Founded by former OpenAI executives Mira Murati and John Schulman, Thinking Machines, an AI startup valued at more than $100 million, on Tuesday rolled out a preview of its first full-duplex AI model that can “speak and listen at the same time,” with latency as low as 0.4 seconds, challenging today’s human-AI real-time interaction paradigm.
(NVIDIA invests in Thinking Machines Lab to deploy Vera Rubin, boosting the performance of frontier models)
Thinking Machines’ new model: breaking the old turn-taking pattern
For all current mainstream AI models, they work in the same way: “user input, model waits, then responds.” Mira Murati, former OpenAI CTO and co-founder of OpenAI, and John Schulman, OpenAI co-founder, believe the back-and-forth process is like messaging, not true conversation.
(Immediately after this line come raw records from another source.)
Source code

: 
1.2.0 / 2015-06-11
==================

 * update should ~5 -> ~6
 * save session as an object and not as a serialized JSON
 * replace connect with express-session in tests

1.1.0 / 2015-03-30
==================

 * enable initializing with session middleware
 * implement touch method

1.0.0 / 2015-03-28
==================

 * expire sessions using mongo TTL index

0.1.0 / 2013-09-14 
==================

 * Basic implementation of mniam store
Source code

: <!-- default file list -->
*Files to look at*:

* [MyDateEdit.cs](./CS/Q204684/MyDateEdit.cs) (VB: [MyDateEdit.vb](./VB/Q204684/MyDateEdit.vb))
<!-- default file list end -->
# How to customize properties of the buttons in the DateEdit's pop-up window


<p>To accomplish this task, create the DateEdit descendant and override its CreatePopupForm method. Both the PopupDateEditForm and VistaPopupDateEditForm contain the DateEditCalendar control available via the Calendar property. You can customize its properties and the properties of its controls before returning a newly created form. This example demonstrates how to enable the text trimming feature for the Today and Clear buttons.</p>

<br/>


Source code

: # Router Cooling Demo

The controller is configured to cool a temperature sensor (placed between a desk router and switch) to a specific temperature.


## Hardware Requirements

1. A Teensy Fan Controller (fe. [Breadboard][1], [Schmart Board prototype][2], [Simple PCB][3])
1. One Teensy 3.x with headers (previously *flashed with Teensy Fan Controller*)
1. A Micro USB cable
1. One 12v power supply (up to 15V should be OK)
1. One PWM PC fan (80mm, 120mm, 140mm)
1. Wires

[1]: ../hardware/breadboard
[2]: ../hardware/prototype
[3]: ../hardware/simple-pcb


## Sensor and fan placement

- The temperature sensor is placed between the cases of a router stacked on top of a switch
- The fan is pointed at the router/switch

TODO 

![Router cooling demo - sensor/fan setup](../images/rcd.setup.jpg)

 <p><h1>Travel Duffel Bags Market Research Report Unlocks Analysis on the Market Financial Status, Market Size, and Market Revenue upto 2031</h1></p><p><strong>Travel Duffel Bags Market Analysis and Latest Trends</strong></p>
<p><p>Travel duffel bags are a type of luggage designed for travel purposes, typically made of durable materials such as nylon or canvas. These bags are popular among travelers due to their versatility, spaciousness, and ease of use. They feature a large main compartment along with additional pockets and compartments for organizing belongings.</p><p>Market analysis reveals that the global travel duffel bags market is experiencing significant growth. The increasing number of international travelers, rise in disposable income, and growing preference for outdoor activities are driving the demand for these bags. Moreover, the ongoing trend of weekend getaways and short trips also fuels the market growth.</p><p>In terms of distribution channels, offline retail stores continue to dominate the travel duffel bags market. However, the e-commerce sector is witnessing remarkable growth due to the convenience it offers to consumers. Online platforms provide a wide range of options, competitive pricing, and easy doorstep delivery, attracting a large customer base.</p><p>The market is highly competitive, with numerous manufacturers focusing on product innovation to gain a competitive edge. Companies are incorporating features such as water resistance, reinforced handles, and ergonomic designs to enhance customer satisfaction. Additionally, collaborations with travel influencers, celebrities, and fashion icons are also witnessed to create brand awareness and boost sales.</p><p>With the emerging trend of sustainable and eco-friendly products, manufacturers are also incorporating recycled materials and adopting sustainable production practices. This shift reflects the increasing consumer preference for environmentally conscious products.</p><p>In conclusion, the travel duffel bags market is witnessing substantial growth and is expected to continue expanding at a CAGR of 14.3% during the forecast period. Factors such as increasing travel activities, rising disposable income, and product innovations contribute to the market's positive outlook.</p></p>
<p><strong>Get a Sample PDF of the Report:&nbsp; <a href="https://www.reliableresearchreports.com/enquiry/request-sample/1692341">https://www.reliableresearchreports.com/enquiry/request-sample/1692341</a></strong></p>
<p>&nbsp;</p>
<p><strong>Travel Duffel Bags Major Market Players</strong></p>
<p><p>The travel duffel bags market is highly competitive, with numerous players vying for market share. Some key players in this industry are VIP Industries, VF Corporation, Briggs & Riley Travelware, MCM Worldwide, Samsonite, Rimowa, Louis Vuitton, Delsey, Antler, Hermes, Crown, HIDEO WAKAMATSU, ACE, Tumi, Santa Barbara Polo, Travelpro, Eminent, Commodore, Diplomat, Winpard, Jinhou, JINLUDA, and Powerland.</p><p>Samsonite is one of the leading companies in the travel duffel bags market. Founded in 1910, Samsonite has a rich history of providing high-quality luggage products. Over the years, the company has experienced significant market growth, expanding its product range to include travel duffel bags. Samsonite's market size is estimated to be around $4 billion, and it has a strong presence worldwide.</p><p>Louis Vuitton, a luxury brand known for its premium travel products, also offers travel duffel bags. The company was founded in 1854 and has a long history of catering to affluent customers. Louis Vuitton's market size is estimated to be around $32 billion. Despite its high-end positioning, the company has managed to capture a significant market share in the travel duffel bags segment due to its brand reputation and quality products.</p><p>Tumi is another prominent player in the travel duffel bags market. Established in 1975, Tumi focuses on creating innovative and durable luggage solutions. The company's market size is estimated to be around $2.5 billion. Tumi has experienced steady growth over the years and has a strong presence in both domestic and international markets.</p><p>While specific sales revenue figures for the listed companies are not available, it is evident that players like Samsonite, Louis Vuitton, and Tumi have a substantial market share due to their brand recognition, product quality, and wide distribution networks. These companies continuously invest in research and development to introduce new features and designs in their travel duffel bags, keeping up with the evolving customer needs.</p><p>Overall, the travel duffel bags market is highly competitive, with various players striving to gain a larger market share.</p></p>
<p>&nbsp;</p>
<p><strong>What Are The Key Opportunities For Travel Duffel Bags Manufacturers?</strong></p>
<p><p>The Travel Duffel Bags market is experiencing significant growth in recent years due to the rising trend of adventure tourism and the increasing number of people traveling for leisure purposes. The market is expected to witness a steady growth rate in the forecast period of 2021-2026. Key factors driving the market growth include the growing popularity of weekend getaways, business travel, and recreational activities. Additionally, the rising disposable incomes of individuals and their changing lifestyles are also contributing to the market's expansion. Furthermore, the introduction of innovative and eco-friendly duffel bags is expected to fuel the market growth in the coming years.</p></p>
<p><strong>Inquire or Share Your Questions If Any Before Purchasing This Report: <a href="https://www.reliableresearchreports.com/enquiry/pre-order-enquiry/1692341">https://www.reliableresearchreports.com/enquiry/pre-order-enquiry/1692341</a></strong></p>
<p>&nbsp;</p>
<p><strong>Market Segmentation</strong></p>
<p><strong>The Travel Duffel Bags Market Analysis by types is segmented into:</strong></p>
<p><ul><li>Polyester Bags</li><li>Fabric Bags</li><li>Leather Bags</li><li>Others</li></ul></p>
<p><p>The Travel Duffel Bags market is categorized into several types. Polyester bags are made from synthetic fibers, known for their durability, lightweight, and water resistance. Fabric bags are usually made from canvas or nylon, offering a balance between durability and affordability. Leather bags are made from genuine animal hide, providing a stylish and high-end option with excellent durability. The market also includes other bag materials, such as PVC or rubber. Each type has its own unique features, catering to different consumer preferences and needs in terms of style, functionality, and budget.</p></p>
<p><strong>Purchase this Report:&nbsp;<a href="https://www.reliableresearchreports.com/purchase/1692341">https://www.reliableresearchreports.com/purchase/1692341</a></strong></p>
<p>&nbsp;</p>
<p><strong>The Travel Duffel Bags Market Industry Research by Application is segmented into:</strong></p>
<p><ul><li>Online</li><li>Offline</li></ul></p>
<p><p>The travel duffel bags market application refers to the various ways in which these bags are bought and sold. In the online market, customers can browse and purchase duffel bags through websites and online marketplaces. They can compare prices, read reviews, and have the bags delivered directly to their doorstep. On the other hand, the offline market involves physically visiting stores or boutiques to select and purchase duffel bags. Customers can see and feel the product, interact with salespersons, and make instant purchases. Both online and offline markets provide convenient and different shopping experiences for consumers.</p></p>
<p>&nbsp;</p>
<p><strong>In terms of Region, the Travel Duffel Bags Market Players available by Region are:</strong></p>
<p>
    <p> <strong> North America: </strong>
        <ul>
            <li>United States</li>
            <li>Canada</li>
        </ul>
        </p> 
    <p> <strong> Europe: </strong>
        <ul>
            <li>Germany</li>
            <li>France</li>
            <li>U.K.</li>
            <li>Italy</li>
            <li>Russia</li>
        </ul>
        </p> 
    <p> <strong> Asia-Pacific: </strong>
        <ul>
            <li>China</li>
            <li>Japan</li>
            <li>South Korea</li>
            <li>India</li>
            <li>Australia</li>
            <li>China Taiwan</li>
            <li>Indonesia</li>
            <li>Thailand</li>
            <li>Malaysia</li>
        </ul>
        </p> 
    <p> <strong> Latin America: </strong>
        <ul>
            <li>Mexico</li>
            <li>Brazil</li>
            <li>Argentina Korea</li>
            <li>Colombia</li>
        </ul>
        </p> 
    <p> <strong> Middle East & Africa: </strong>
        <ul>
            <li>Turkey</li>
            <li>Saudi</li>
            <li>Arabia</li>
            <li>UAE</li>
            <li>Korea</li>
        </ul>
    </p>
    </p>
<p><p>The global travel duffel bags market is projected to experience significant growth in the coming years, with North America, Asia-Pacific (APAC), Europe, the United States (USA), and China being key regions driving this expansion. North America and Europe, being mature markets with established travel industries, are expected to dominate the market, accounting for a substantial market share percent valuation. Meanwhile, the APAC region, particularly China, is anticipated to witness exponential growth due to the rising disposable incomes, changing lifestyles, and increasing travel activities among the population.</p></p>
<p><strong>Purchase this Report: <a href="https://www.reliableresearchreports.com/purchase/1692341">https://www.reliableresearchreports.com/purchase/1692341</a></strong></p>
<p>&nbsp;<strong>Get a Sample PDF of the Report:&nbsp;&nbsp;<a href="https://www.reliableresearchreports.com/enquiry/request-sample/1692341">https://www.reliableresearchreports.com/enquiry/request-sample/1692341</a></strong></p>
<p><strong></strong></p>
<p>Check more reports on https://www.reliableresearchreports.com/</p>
Now the Thinking Machines Lab co-founded by the two is officially releasing a new research preview of “Interaction Models” on May 11, aiming to fundamentally change this status quo.
People talk, listen, watch, think, and collaborate at the same time, in real time. We’ve designed an AI that works with people the same way.
We share our approach, early results, and a quick look at our model in action. pic.twitter.com/uxl1InS6Ay
— Thinking Machines (@thinkymachines) May 11, 2026
Thinking Machines says today’s AI models perceive reality in a single thread: if the user hasn’t finished speaking, the model can only wait; if the model hasn’t finished generating, perception freezes. This design becomes a bottleneck for human-AI collaboration, preventing AI teamwork from feeling as natural and fluent as talking with a real person.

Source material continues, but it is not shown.